なお、ヨーダンパ1a、1bとしては、減衰力可変型のヨーダンパを用いることも可能である。この場合、ヨーダンパ装置100は、ヨーダンパ1a、1bに加えて、ヨーダンパ1a、1bの減衰力を制御する制御手段(図示せず)を備えることになる。具体的には、この制御手段として、車体2に取り付けられたシーケンサ等から構成されるコントローラ(図示せず)と、ヨーダンパ1a、1bに取り付けられた電磁弁(図示せず)とを具備する構成を例示できる。電磁弁は、コントローラからの制御信号に基づき、ヨーダンパ1a、1b内部の粘性流体の流通をオン・オフすることで、ヨーダンパ1a、1bの減衰力を有効(減衰力が作用する状態)にしたり、無効(実質的に減衰力が作用しない状態)にする機能を果たす。

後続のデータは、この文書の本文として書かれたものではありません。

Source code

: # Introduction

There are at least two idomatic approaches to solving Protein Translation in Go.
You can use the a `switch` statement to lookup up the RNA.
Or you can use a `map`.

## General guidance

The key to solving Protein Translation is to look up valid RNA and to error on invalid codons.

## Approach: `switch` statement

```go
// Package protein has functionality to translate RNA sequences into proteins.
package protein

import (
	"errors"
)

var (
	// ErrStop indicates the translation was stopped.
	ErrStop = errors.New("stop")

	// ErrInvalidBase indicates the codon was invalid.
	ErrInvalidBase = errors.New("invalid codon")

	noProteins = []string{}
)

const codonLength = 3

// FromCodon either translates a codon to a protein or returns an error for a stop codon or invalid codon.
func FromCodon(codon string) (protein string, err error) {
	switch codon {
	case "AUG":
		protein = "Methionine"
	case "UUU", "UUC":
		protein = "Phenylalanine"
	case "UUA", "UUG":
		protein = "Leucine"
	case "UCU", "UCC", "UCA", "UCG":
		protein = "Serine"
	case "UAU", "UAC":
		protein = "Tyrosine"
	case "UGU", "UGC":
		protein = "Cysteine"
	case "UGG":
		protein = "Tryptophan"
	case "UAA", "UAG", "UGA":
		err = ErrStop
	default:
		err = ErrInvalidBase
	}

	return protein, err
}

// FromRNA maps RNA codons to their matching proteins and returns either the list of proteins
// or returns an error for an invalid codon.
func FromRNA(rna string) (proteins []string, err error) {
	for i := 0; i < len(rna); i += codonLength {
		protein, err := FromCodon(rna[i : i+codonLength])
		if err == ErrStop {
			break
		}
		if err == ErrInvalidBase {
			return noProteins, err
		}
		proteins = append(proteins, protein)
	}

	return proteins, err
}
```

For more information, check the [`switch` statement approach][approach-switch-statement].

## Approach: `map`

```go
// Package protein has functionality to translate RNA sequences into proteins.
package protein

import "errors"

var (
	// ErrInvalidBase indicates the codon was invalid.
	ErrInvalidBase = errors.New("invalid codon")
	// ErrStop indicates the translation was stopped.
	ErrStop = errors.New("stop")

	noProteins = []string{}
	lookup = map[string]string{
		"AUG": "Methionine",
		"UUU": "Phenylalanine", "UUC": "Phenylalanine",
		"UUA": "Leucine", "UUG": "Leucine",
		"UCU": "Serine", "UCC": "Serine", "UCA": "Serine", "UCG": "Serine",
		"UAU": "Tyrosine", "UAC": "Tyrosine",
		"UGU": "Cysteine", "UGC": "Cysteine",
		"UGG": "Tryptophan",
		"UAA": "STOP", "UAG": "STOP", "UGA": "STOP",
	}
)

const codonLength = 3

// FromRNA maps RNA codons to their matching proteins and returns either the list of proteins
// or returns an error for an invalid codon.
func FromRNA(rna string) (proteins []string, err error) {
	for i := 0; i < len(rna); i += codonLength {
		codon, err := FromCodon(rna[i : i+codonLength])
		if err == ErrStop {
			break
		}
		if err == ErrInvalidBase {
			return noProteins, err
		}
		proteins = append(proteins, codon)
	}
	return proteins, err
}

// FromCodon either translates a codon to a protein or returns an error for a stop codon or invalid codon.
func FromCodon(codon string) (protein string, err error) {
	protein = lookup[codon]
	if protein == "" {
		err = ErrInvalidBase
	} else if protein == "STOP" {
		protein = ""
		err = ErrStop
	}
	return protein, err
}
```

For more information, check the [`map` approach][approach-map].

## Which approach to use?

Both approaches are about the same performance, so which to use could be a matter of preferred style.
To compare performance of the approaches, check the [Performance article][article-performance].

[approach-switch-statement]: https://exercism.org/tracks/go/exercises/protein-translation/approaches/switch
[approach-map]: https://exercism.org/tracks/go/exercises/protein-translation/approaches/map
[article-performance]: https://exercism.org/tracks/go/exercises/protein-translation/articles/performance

本実施形態に係るヨーダンパ装置100が備える1対のヨーダンパ1a、1bのそれぞれは、その伸縮方向の両端部E1、E2のうち、一方の端部E1が車体2に取り付けられ、他方の端部E2が台車3(台車枠3c)に取り付けられており、一方の端部E1の方が他方の端部E2よりも上方に位置することを特徴としている。
具体的には、1対のヨーダンパ1a、1bが、台車3の前後方向(図1の紙面の左右方向)に直交する水平方向(図1の紙面に垂直な方向)から見て、逆ハの字状に取り付けられている。

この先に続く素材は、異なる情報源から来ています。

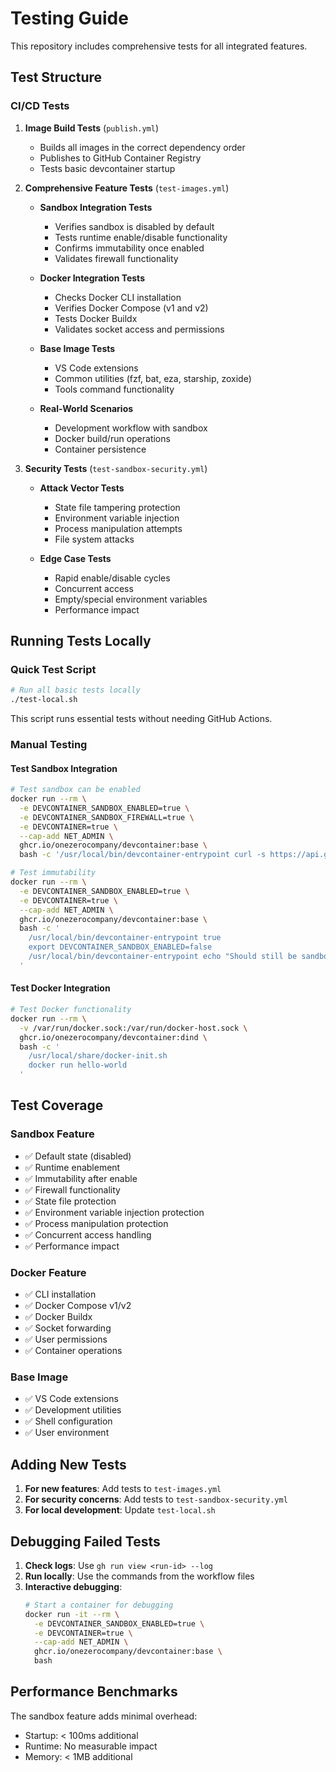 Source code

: # Testing Guide

This repository includes comprehensive tests for all integrated features.

## Test Structure

### CI/CD Tests

1. **Image Build Tests** (`publish.yml`)
   - Builds all images in the correct dependency order
   - Publishes to GitHub Container Registry
   - Tests basic devcontainer startup

2. **Comprehensive Feature Tests** (`test-images.yml`)
   - **Sandbox Integration Tests**
     - Verifies sandbox is disabled by default
     - Tests runtime enable/disable functionality
     - Confirms immutability once enabled
     - Validates firewall functionality
   
   - **Docker Integration Tests**
     - Checks Docker CLI installation
     - Verifies Docker Compose (v1 and v2)
     - Tests Docker Buildx
     - Validates socket access and permissions
   
   - **Base Image Tests**
     - VS Code extensions
     - Common utilities (fzf, bat, eza, starship, zoxide)
     - Tools command functionality
   
   - **Real-World Scenarios**
     - Development workflow with sandbox
     - Docker build/run operations
     - Container persistence

3. **Security Tests** (`test-sandbox-security.yml`)
   - **Attack Vector Tests**
     - State file tampering protection
     - Environment variable injection
     - Process manipulation attempts
     - File system attacks
   
   - **Edge Case Tests**
     - Rapid enable/disable cycles
     - Concurrent access
     - Empty/special environment variables
     - Performance impact

## Running Tests Locally

### Quick Test Script

```bash
# Run all basic tests locally
./test-local.sh
```

This script runs essential tests without needing GitHub Actions.

### Manual Testing

#### Test Sandbox Integration

```bash
# Test sandbox can be enabled
docker run --rm \
  -e DEVCONTAINER_SANDBOX_ENABLED=true \
  -e DEVCONTAINER_SANDBOX_FIREWALL=true \
  -e DEVCONTAINER=true \
  --cap-add NET_ADMIN \
  ghcr.io/onezerocompany/devcontainer:base \
  bash -c '/usr/local/bin/devcontainer-entrypoint curl -s https://api.github.com'

# Test immutability
docker run --rm \
  -e DEVCONTAINER_SANDBOX_ENABLED=true \
  -e DEVCONTAINER=true \
  --cap-add NET_ADMIN \
  ghcr.io/onezerocompany/devcontainer:base \
  bash -c '
    /usr/local/bin/devcontainer-entrypoint true
    export DEVCONTAINER_SANDBOX_ENABLED=false
    /usr/local/bin/devcontainer-entrypoint echo "Should still be sandboxed"
  '
```

#### Test Docker Integration

```bash
# Test Docker functionality
docker run --rm \
  -v /var/run/docker.sock:/var/run/docker-host.sock \
  ghcr.io/onezerocompany/devcontainer:dind \
  bash -c '
    /usr/local/share/docker-init.sh
    docker run hello-world
  '
```

## Test Coverage

### Sandbox Feature
- ✅ Default state (disabled)
- ✅ Runtime enablement
- ✅ Immutability after enable
- ✅ Firewall functionality
- ✅ State file protection
- ✅ Environment variable injection protection
- ✅ Process manipulation protection
- ✅ Concurrent access handling
- ✅ Performance impact

### Docker Feature
- ✅ CLI installation
- ✅ Docker Compose v1/v2
- ✅ Docker Buildx
- ✅ Socket forwarding
- ✅ User permissions
- ✅ Container operations

### Base Image
- ✅ VS Code extensions
- ✅ Development utilities
- ✅ Shell configuration
- ✅ User environment

## Adding New Tests

1. **For new features**: Add tests to `test-images.yml`
2. **For security concerns**: Add tests to `test-sandbox-security.yml`
3. **For local development**: Update `test-local.sh`

## Debugging Failed Tests

1. **Check logs**: Use `gh run view <run-id> --log`
2. **Run locally**: Use the commands from the workflow files
3. **Interactive debugging**:
   ```bash
   # Start a container for debugging
   docker run -it --rm \
     -e DEVCONTAINER_SANDBOX_ENABLED=true \
     -e DEVCONTAINER=true \
     --cap-add NET_ADMIN \
     ghcr.io/onezerocompany/devcontainer:base \
     bash
   ```

## Performance Benchmarks

The sandbox feature adds minimal overhead:
- Startup: < 100ms additional
- Runtime: No measurable impact
- Memory: < 1MB additional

本実施形態に係るヨーダンパ装置100が備える1対のヨーダンパ1a、1bは上記のように配置されているため、車体2の上下振動を容易に低減可能である。
以下、本実施形態に係るヨーダンパ装置100の効果をより具体的に説明するため、比較対象とする比較例1〜4のヨーダンパ装置について説明する。
<比較例1のヨーダンパ装置の構成>
図2は、比較例1の鉄道車両用ヨーダンパ装置の概略構成を説明する説明図である。
図2に示すように、比較例1のヨーダンパ装置は、前述のように1対のヨーダンパ1a、1bの伸縮方向が水平方向(台車3の前後方向)となるようにして両者が上下方向に並設されている点が本実施形態に係るヨーダンパ装置100と異なる。比較例1のヨーダンパ装置では、各ヨーダンパ1a、1bの車体2に取り付けられた一方の端部E1と、台車3(台車枠3c)に取り付けられた他方の端部E2とが、上下方向について同一の位置に取り付けられている。

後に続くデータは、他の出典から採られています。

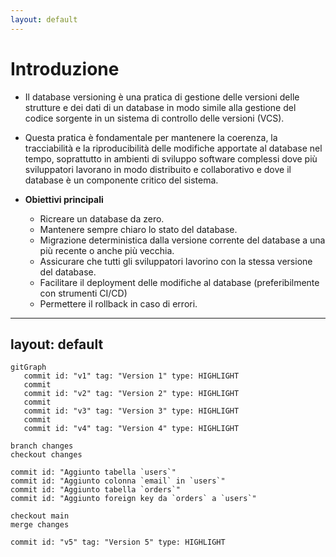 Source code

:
 ```yaml
---
layout: default
---
```


# Introduzione

<v-clicks depth="2">

- Il database versioning è una pratica di gestione delle versioni delle strutture e dei dati di un database in modo simile 
alla gestione del codice sorgente in un sistema di controllo delle versioni (VCS). 

- Questa pratica è fondamentale per mantenere la coerenza, la tracciabilità e la riproducibilità delle modifiche apportate 
al database nel tempo, soprattutto in ambienti di sviluppo software complessi dove più sviluppatori lavorano in modo
distribuito e collaborativo e dove il database è un componente critico del sistema.

- **Obiettivi principali**
  - Ricreare un database da zero.
  - Mantenere sempre chiaro lo stato del database.
  - Migrazione deterministica dalla versione corrente del database a una più recente o anche più vecchia.
  - Assicurare che tutti gli sviluppatori lavorino con la stessa versione del database.
  - Facilitare il deployment delle modifiche al database (preferibilmente con strumenti CI/CD)
  - Permettere il rollback in caso di errori.

</v-clicks>

<!--
Alla pari di qualunque progetto software (C/C++, Erlang, Java, etc.) anche per le DDL/DML del database dovremmo arrivare a una situazione di versioning come quella mostrata da questo grafo.

Soffermarsi un attimo per spiegare il minimo indispensabile su questo diagramma.
-->

---
layout: default
---

<div class="slidev-layout center h-full grid place-content-center">

```mermaid {scale: 1}
gitGraph
   commit id: "v1" tag: "Version 1" type: HIGHLIGHT
   commit
   commit id: "v2" tag: "Version 2" type: HIGHLIGHT
   commit
   commit id: "v3" tag: "Version 3" type: HIGHLIGHT
   commit
   commit id: "v4" tag: "Version 4" type: HIGHLIGHT

branch changes
checkout changes

commit id: "Aggiunto tabella `users`"
commit id: "Aggiunto colonna `email` in `users`"
commit id: "Aggiunto tabella `orders`"
commit id: "Aggiunto foreign key da `orders` a `users`"

checkout main
merge changes

commit id: "v5" tag: "Version 5" type: HIGHLIGHT
```

</div>

<!--
Adesso vedremo quali sono i componenti chiave necessari per raggiungere gli obiettivi del database versioning.
-->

比較例1のヨーダンパ装置のその他の点については、本実施形態に係るヨーダンパ装置100と同様であるため、説明を省略する。
<比較例2のヨーダンパ装置の構成>
図3は、比較例2の鉄道車両用ヨーダンパ装置の概略構成を説明する説明図である。
図3に示すように、比較例2のヨーダンパ装置は、前述のように1対のヨーダンパ1a、1bの伸縮方向が水平方向(台車3の前後方向)となるようにして両者が台車3の前後方向に並設されている(一直線上に並設されている)点が本実施形態に係るヨーダンパ装置100と異なる。比較例2のヨーダンパ装置では、各ヨーダンパ1a、1bの車体2に取り付けられた一方の端部E1と、台車3(台車枠3c)に取り付けられた他方の端部E2とが、上下方向について同一の位置に取り付けられている。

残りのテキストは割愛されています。